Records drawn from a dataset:

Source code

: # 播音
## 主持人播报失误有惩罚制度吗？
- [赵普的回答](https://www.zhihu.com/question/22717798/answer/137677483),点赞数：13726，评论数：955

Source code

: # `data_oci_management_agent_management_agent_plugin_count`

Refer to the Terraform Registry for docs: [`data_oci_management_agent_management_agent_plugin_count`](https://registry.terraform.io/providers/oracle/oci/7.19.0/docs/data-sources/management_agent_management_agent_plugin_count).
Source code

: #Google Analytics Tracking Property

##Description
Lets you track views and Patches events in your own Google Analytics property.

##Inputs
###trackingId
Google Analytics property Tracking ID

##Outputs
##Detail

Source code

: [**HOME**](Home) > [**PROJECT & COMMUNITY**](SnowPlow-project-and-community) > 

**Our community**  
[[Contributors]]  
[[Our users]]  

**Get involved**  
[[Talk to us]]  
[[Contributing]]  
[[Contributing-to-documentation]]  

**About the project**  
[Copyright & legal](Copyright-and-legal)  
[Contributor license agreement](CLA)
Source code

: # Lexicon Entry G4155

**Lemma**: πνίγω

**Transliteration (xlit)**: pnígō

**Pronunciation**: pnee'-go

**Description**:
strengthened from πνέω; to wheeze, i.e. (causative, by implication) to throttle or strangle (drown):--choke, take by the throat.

:: ASSIGNED TASK ::
An exact repetition of all the entries is required.

:: ANSWER SPACE ::
Source code

: # 播音
## 主持人播报失误有惩罚制度吗？
- [赵普的回答](https://www.zhihu.com/question/22717798/answer/137677483),点赞数：13726，评论数：955

Source code

: # `data_oci_management_agent_management_agent_plugin_count`

Refer to the Terraform Registry for docs: [`data_oci_management_agent_management_agent_plugin_count`](https://registry.terraform.io/providers/oracle/oci/7.19.0/docs/data-sources/management_agent_management_agent_plugin_count).
Source code

: #Google Analytics Tracking Property

##Description
Lets you track views and Patches events in your own Google Analytics property.

##Inputs
###trackingId
Google Analytics property Tracking ID

##Outputs
##Detail

Source code

: [**HOME**](Home) > [**PROJECT & COMMUNITY**](SnowPlow-project-and-community) > 

**Our community**  
[[Contributors]]  
[[Our users]]  

**Get involved**  
[[Talk to us]]  
[[Contributing]]  
[[Contributing-to-documentation]]  

**About the project**  
[Copyright & legal](Copyright-and-legal)  
[Contributor license agreement](CLA)
Source code

: # Lexicon Entry G4155

**Lemma**: πνίγω

**Transliteration (xlit)**: pnígō

**Pronunciation**: pnee'-go

**Description**:
strengthened from πνέω; to wheeze, i.e. (causative, by implication) to throttle or strangle (drown):--choke, take by the throat.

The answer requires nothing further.